▶ EXERCISE GOAL
Whichever lines include the word "readme", copy them as they appear in the data.
--- THE DATA ---
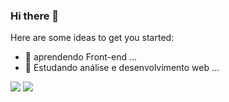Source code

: ### Hi there 👋


Here are some ideas to get you started:

- 🔭 aprendendo Front-end ...
- 🌱 Estudando análise e desenvolvimento web ...

<div>
<img src="(https://github-readme-stats.vercel.app/api?username=gabrielmatiass)(https://github.com/gabrielmatiass/github-readme-stats)">
<img src="(https://github-readme-stats.vercel.app/api?username=gabrielmatiass_icons=true)"
</div>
---
▶ SOLUTION TO THIS EXERCISE
<img src="(https://github-readme-stats.vercel.app/api?username=gabrielmatiass)(https://github.com/gabrielmatiass/github-readme-stats)">
<img src="(https://github-readme-stats.vercel.app/api?username=gabrielmatiass_icons=true)"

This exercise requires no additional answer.